Just months earlier, Cross Child, a member of the Blackfoot Tribe from the Blood Reserve in Alberta, had completed a year-long in-residence rehabilitation program for alcohol and gambling addiction. One of the bright lights during that time was a delivery of gently used shoes from Brainsport. Cross Child kept a pair and gave the rest to others going through treatment with him. Amid so much hopelessness, they started running together and relished in the feeling of being sober, active and healthy.
Cross Child wanted to bring that same joy to youth in northern Saskatchewan, so asked Brainsport owner Brian Michasiw for some more gently used shoes. In the fall of 2015, Cross Child travelled to Cumberland House and led a running clinic. He shared his story, gave kids shoes and hosted a small race, complete with a finish line banner. He had barely wrapped up the clinic when other northern communities reached out asking him to please pay them a visit too.
“Just like how I got help when I was in rehab with a pair of running shoes, we did that in Cumberland House,” Cross Child said.
The clinics were a family affair, with Cross Child’s wife and children helping out. The more they travelled, the more people took notice. Businesses donated money and equipment and soon the Cross Childs were grateful for a donated trailer that allowed them to bring a donated sound system, projector, finish arch and time clock with them to host pep rallies, run clinics and races. They travelled across northern Saskatchewan and visited schools in Saskatoon. Wherever they went, they pledged to return and keep sending shoes.
“We don’t want to just go in and do a run clinic and leave,” Cross Child said. “We want it to be a lifelong experience for the community.”
Cross Child remembers early on someone asking what his organization was called. The question caught him off guard because he didn’t have an organization; he and his family were just sharing their love of running.
But as more people wanted to help, to write cheques, Cross Child realized what he was doing needed a name and Child of the Cross Run Clinics was born in 2016.
And now, that organization has gone through a rebrand.

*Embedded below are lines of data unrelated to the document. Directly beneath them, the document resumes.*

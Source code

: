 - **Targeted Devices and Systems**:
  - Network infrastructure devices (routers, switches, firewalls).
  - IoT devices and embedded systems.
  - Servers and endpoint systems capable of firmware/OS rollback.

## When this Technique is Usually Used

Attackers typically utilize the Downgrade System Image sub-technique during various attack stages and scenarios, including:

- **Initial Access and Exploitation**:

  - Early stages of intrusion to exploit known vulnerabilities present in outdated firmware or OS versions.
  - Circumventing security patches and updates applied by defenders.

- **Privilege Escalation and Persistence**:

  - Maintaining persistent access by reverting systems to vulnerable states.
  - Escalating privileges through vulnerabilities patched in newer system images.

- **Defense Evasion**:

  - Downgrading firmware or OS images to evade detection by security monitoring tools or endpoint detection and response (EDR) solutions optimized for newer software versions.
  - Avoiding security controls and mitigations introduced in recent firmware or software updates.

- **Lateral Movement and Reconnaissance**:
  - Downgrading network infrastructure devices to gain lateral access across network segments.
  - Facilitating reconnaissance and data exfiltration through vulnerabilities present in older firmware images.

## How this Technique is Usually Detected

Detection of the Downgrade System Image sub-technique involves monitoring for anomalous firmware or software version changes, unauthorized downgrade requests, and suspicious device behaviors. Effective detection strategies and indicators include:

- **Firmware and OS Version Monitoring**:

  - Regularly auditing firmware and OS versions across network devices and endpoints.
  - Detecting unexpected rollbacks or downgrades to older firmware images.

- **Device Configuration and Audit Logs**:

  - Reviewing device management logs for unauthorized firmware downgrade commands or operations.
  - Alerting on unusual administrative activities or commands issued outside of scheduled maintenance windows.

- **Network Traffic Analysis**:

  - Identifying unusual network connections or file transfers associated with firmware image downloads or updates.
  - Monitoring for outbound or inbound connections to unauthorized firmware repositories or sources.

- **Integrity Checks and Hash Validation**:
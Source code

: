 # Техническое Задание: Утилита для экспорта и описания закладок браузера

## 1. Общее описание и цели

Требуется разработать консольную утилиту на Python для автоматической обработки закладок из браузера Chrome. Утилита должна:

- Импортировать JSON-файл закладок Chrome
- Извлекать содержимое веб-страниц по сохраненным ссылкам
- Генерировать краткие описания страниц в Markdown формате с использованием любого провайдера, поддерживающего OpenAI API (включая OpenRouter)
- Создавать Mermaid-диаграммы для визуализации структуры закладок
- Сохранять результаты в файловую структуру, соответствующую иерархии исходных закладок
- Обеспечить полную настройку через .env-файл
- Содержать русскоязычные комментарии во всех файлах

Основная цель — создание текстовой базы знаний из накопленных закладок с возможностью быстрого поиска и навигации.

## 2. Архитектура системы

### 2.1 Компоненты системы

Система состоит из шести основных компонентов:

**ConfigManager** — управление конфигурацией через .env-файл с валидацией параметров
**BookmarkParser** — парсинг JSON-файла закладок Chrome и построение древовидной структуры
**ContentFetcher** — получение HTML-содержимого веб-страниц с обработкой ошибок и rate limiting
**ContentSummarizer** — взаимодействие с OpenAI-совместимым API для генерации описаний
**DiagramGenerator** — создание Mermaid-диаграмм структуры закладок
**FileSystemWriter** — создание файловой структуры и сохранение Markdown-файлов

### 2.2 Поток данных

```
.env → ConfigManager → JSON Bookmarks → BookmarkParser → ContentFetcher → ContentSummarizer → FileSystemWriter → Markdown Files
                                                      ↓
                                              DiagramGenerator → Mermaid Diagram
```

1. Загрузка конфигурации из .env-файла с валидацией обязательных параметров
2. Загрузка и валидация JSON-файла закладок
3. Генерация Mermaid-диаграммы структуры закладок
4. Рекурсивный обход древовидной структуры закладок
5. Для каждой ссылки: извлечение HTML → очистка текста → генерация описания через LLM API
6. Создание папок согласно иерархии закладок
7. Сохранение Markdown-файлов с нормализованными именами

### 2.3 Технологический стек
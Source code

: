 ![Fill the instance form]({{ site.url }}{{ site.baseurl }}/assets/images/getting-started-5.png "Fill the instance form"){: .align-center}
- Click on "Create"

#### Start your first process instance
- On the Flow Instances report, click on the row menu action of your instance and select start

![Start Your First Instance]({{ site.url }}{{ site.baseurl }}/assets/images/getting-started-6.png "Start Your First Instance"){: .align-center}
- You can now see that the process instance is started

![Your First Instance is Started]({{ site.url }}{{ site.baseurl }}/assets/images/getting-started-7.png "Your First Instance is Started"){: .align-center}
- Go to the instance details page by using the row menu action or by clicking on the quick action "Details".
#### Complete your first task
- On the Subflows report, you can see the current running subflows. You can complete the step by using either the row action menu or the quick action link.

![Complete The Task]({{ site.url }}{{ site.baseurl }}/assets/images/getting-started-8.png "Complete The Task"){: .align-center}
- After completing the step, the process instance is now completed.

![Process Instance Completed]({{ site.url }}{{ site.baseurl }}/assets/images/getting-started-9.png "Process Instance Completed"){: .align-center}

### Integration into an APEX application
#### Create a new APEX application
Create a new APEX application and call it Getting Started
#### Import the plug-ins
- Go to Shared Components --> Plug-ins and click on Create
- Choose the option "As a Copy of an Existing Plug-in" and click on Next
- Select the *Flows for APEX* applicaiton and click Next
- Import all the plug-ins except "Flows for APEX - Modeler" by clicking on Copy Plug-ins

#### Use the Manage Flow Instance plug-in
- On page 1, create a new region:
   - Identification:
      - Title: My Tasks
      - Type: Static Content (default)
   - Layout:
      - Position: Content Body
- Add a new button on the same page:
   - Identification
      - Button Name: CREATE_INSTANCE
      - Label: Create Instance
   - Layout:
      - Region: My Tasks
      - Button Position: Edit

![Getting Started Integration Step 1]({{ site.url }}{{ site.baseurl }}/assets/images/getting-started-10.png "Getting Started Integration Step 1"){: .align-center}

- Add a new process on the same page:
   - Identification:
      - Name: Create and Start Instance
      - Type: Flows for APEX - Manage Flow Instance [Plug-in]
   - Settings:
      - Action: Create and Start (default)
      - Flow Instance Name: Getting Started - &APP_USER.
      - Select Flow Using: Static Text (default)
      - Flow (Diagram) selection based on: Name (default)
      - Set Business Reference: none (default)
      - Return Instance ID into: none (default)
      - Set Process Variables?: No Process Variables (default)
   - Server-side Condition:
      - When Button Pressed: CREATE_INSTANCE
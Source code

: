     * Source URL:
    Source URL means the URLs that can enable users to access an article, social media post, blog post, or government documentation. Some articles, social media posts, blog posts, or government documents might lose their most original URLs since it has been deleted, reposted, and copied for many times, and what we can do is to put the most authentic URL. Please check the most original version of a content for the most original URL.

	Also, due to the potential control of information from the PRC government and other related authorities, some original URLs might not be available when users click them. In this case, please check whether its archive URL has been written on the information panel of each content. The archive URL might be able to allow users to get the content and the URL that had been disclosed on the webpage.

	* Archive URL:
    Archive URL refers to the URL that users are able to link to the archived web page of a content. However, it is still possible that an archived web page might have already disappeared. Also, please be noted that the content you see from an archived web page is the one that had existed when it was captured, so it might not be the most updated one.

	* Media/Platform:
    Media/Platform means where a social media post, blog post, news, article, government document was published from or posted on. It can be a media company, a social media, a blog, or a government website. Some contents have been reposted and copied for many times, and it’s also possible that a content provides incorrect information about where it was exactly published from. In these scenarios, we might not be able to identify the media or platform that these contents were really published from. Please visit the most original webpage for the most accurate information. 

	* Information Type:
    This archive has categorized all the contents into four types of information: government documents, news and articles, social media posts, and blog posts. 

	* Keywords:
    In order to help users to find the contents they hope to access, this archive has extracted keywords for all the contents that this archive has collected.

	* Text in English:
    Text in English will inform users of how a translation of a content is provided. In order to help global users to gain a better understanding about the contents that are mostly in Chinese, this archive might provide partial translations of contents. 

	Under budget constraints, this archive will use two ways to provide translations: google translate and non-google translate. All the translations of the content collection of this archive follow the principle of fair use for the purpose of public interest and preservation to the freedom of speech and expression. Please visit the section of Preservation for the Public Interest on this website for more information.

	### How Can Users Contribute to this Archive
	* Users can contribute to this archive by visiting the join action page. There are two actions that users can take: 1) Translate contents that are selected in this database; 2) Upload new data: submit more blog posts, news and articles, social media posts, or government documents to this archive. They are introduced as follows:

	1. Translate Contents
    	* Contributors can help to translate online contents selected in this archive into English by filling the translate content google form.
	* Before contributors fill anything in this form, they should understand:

Before Cross Child’s life was consumed by addictions, he worked as an installer with Braid Flooring and Window Fashions. With his life back on track, Cross Child paired up with Christian Braid, his former boss, last year to found Prairie Flooring, a First Nations-majority-owned company that aims to create training and career opportunities in Indigenous communities. It also strives to give back to communities where it does business.
It made sense to dovetail Cross Child’s two passions and, this spring, Child of the Cross Run Clinics was reborn as Prairie Run Crew Outreach Program, which is supported by Prairie Flooring.
The Cross Childs had planned to spend much of the year hosting clinics in northern Saskatchewan, but the COVID-19 pandemic put those plans on hold.
Instead, the Cross Childs have spent the last six months training volunteers to host run clinics and organized free running clinics in Saskatoon in August. Cross Child said it was a bit nerve wracking to organize the clinics given all the COVID-19 protocols that needed to be followed, but he knew the pandemic made the clinics more important than ever.
“During these COVID times, how much more do people need physical activity than now?” Cross Child says. He says that while people may have been nervous at the beginning of the day, before long everyone seemed to have forgotten about the pandemic.
“At the end, no one wanted to leave,” he said.